The following is supplementary material to Capstone, a tablet for thinking.
We were happy with Typescript. The type-checking caught all kinds of deep bugs that saved us headaches later. On the other hand, sometime it led to large investments of time in trying to figure out just the right type model.
Ink & Switch and the University of Cambridge computer science department have been developing an open-source, peer-to-peer collaboration layer based on conflict-free replicated data types (CRDTs) called Automerge.See Martin Kleppmann’s talk on the motivations and theory behind Automerge.
We combined this technology with the Dat project’s Hypercore to create Hypermerge, a local-first persistence layer for applications that allows any number of users and devices to work on their own documents disconnected, and then merge them back together once they discover each other on a network.

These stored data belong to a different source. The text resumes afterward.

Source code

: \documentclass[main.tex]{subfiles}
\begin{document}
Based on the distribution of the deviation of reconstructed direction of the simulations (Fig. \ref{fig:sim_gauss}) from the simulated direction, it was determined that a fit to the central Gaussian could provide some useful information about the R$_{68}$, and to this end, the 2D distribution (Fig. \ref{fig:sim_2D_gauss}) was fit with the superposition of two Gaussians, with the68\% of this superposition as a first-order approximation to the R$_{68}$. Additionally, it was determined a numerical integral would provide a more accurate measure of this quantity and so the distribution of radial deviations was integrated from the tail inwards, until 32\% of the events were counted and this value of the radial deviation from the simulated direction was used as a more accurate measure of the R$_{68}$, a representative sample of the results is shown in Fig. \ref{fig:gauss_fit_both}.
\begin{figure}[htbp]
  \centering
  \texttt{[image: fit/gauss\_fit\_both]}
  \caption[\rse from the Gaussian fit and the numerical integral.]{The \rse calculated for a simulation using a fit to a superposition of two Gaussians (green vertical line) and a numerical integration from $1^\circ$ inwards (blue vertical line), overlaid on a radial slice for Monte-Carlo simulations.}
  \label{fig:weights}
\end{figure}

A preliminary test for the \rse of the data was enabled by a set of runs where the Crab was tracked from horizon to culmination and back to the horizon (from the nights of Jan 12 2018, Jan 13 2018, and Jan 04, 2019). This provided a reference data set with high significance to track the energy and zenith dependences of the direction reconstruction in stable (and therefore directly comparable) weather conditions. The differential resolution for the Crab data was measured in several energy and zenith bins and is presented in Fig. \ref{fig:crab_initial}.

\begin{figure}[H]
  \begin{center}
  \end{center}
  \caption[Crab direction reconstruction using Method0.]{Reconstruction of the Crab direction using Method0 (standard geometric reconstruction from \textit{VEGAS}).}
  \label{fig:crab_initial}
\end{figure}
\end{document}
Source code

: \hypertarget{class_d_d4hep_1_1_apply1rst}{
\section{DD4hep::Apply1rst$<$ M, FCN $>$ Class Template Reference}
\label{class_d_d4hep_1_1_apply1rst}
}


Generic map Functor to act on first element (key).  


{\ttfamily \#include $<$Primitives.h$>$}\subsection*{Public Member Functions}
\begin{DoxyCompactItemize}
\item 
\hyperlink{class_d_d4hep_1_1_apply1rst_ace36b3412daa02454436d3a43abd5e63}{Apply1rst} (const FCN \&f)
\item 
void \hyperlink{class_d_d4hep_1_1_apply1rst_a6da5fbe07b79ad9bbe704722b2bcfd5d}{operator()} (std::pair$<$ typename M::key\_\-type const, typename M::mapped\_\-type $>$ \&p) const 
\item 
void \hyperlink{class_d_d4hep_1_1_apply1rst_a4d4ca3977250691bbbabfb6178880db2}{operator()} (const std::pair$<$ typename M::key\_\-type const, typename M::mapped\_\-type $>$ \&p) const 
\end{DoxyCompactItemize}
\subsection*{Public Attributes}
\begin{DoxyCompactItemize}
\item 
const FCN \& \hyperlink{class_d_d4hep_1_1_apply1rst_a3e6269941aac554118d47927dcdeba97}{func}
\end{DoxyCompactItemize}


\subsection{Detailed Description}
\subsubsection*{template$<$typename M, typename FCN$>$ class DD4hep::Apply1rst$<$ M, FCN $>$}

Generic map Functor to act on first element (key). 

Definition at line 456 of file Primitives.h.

This choice of storage technology reflected a goal we had for the Capstone project that was never fully realized: realtime collaboration on boards between users, like one can have in a cloud application like Milanote or Figma. But Hypermere enables collaboration without the privacy concerns for the user of sending data through a third party; or the operational cost for the app developer of running cloud infrastructure.See Pixelpusher: Real-time peer-to-peer collaboration with React for an expanded description syncing without servers, or “Google Docs without Google.”

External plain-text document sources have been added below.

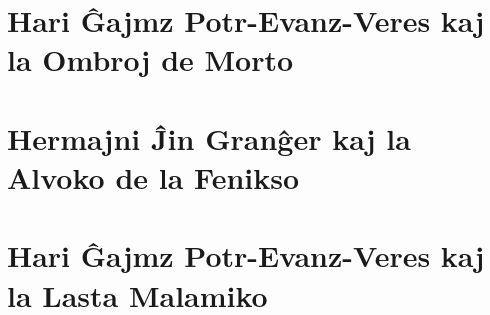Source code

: \part{Hari Ĝajmz Potr-Evanz-Veres kaj la Ombroj de Morto}
% 
% 
% 
% 
% 
% 
% 

% 
% 
% 
% 
% 
% 
% 
% 
% 
% 
% 
% 
% 
% 
% 
% 
% 
% 
\part{Hermajni Ĵin Granĝer kaj la Alvoko de la Fenikso}
% 
% 
% 
% 
% 
% 
% 
% 
% 
% 
% 
% 
% 
% 
% 
% 
% 
% 
% 
% 
% 
\part{Hari Ĝajmz Potr-Evanz-Veres kaj la Lasta Malamiko}
% 
% 
% 
% 
% 
% 
% 
% 
% 
% 
% 
% 
% 

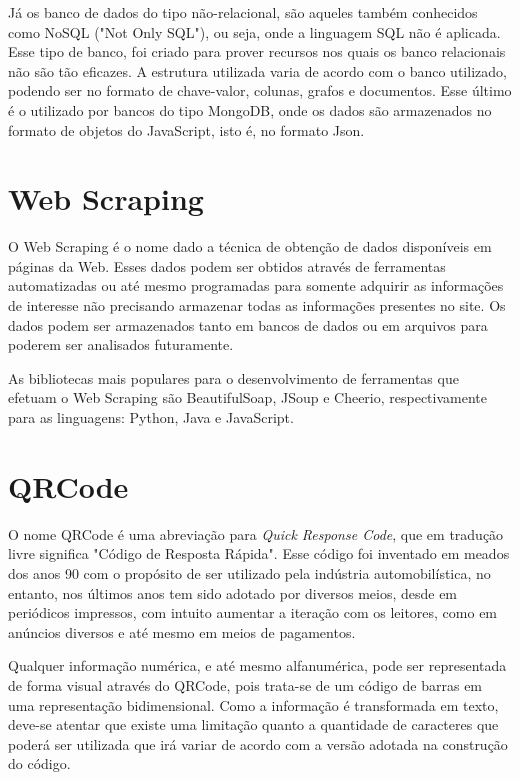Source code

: Já os banco de dados do tipo não-relacional, são aqueles também conhecidos como NoSQL ("Not Only SQL"), ou seja, onde a linguagem SQL não é aplicada. Esse tipo de banco, foi criado para prover recursos nos quais os banco relacionais não são tão eficazes. A estrutura utilizada varia de acordo com o banco utilizado, podendo ser no formato de chave-valor, colunas, grafos e documentos. Esse último é o utilizado por bancos do tipo MongoDB, onde os dados são armazenados no formato de objetos do JavaScript, isto é, no formato Json.

\section{Web Scraping}

O Web Scraping é o nome dado a técnica de obtenção de dados disponíveis em páginas da Web. Esses dados podem ser obtidos através de ferramentas automatizadas ou até mesmo programadas para somente adquirir as informações de interesse não precisando armazenar todas as informações presentes no site.
Os dados podem ser armazenados tanto em bancos de dados ou em arquivos para poderem ser analisados futuramente.

As bibliotecas mais populares para o desenvolvimento de ferramentas que efetuam o Web Scraping são BeautifulSoap, JSoup e Cheerio, respectivamente para as linguagens: Python, Java e JavaScript.

\section{QRCode}

O nome QRCode é uma abreviação para \textit{Quick Response Code}, que em tradução livre significa "Código de Resposta Rápida". Esse código foi inventado em meados dos anos 90 com o propósito de ser utilizado pela indústria automobilística, no entanto, nos últimos anos tem sido adotado por diversos meios, desde em periódicos impressos, com intuito aumentar a iteração com os leitores, como em anúncios diversos e até mesmo em meios de pagamentos.

Qualquer informação numérica, e até mesmo alfanumérica, pode ser representada de forma visual através do QRCode, pois trata-se de um código de barras em uma representação bidimensional. Como a informação é transformada em texto, deve-se atentar que existe uma limitação quanto a quantidade de caracteres que poderá ser utilizada que irá variar de acordo com a versão adotada na construção do código.

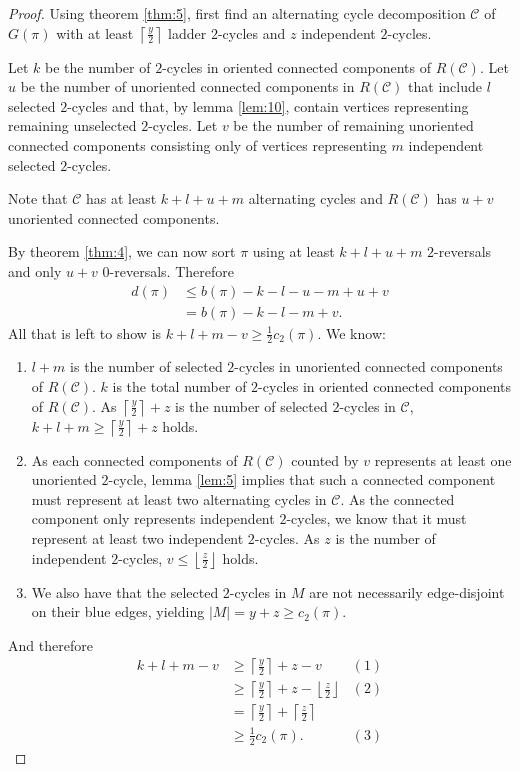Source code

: \documentclass[11pt,DIV=11]{scrartcl}
\theoremstyle{definition}
\theoremstyle{remark}
\begin{document}
\begin{proof}
Using theorem \ref{thm:5}, first find an alternating cycle decomposition $\mathcal{C}$ of $G(\pi)$ with at least $\left\lceil \frac{y}{2} \right\rceil$ ladder $2$-cycles and $z$ independent $2$-cycles.

Let $k$ be the number of $2$-cycles in oriented connected components of $R(\mathcal{C})$. Let $u$ be the number of unoriented connected components in $R(\mathcal{C})$ that include $l$ selected $2$-cycles and that, by lemma \ref{lem:10}, contain vertices representing remaining unselected $2$-cycles. Let $v$ be the number of remaining unoriented connected components consisting only of vertices representing $m$ independent selected $2$-cycles.

Note that $\mathcal{C}$ has at least $k+l+u+m$ alternating cycles and $R(\mathcal{C})$ has $u+v$ unoriented connected components.

By theorem \ref{thm:4}, we can now sort $\pi$ using at least $k+l+u+m$ $2$-reversals and only $u+v$ $0$-reversals. Therefore
\begin{align*}
    d(\pi) &\leq b(\pi) - k - l - u - m + u + v \\
           &= b(\pi) - k - l - m + v.
\end{align*}
All that is left to show is $k+l+m-v \geq \frac{1}{2} c_2(\pi)$. We know:
\begin{enumerate}
    \item $l+m$ is the number of selected $2$-cycles in unoriented connected components of $R(\mathcal{C})$. $k$ is the total number of $2$-cycles in oriented connected components of $R(\mathcal{C})$. As $\left\lceil \frac{y}{2} \right\rceil + z$ is the number of selected $2$-cycles in $\mathcal{C}$, $k+l+m \geq \left\lceil \frac{y}{2} \right\rceil + z$ holds.
    \item As each connected components of $R(\mathcal{C})$ counted by $v$ represents at least one unoriented $2$-cycle, lemma \ref{lem:5} implies that such a connected component must represent at least two alternating cycles in $\mathcal{C}$. As the connected component only represents independent $2$-cycles, we know that it must represent at least two independent $2$-cycles. As $z$ is the number of independent $2$-cycles, $v \leq \left\lfloor \frac{z}{2} \right\rfloor$ holds.
    \item We also have that the selected $2$-cycles in $M$ are not necessarily edge-disjoint on their blue edges, yielding $|M| = y+z \geq c_2(\pi)$.
\end{enumerate}
And therefore
\begin{align*}
    k+l+m-v &\geq \left\lceil \frac{y}{2} \right\rceil + z - v                                          & (1) \\
            &\geq \left\lceil \frac{y}{2} \right\rceil + z - \left\lfloor \frac{z}{2} \right\rfloor     & (2) \\
            &= \left\lceil \frac{y}{2} \right\rceil + \left\lceil \frac{z}{2} \right\rceil \\
            &\geq \frac{1}{2} c_2(\pi).                                                                 & (3)
\end{align*}
\end{proof}
\end{document}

In the end we only used Hypermerge for syncing between the user’s desktop browser extension and Capstone on the tablet (see Shelf as a portal).
Capstone is already capable of realtime collaboration. You can open a debug panel by putting the tablet into laptop mode, pressing right shift, and copy-pasting the workspace URL into a message to a colleague. If they paste that URL into their Capstone, you’ll be working on the same board.

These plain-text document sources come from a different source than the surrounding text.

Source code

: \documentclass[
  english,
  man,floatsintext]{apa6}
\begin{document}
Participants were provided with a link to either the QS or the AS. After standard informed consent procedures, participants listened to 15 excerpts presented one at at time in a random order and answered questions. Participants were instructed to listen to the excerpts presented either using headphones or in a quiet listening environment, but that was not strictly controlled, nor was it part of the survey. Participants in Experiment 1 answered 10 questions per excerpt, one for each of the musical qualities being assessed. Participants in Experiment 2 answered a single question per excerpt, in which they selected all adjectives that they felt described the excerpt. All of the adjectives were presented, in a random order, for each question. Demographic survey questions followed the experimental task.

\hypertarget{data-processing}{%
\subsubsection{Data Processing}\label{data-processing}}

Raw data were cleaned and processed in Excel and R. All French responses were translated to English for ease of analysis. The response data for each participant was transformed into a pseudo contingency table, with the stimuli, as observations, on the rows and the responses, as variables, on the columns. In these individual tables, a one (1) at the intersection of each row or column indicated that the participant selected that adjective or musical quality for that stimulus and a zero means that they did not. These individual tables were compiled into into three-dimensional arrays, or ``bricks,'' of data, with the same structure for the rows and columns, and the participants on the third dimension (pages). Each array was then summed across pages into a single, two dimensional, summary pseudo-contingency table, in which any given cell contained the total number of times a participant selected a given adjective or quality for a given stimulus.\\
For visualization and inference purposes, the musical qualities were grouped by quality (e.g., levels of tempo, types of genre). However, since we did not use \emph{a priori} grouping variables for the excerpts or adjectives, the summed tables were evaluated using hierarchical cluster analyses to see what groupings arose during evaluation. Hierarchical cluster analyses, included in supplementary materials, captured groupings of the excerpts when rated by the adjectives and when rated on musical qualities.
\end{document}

The Automerge and Hypermerge libraries developed further during the course of this project. That includes undo support, a frontend/backend API split to allow expensive CRDT calculations off the rendering thread, and discovery-cloud as a stopgap for discovery-swarm which is unreliable on Chrome OS.
Our hope was that Chrome OS and Chrome Apps would feel like Electron on a dedicated operating system and hardware, sort of an “Electron machine.”See Lisp machines.
fetch() limitations such as refusing
Allow-Origin: * (seemingly arbitrary for an app that already has full TCP socket access).
We similarly found that web technologies were a questionable fit for the type of continuous transitions (for example, zoom in and out) we wanted to implement, as well as micro-interactions with motion design and small animations that users of touch platforms have come to expect.
React is for rendering documents, not animations and spatial movement — so it felt like the wrong tool for this kind of application. In web browsers, clicking on a link usually results in a new document being rendered from scratch, and the DOM of the new document might be completely different from that of the previous document. There is no native or obvious way to animate the transition between the two.
Many native app platforms embrace the concept of a navigation hierarchy. For example, iOS offers a navigation stack for moving up or down a hierarchical set of application screens. This includes default transition animations and an API for customizing these transitions down to the last pixel and making them interactive, reversible, and truly responsive to the user input.
Take a simple example: the user deletes a card, but it should fade to zero opacity over a few hundred milliseconds before being removed from the DOM. In React we do this by adding object state that turns on a CSS class which defines the transition. But we found that doing this frequently resulted in convoluted state objects and lots of added complexity in the render function.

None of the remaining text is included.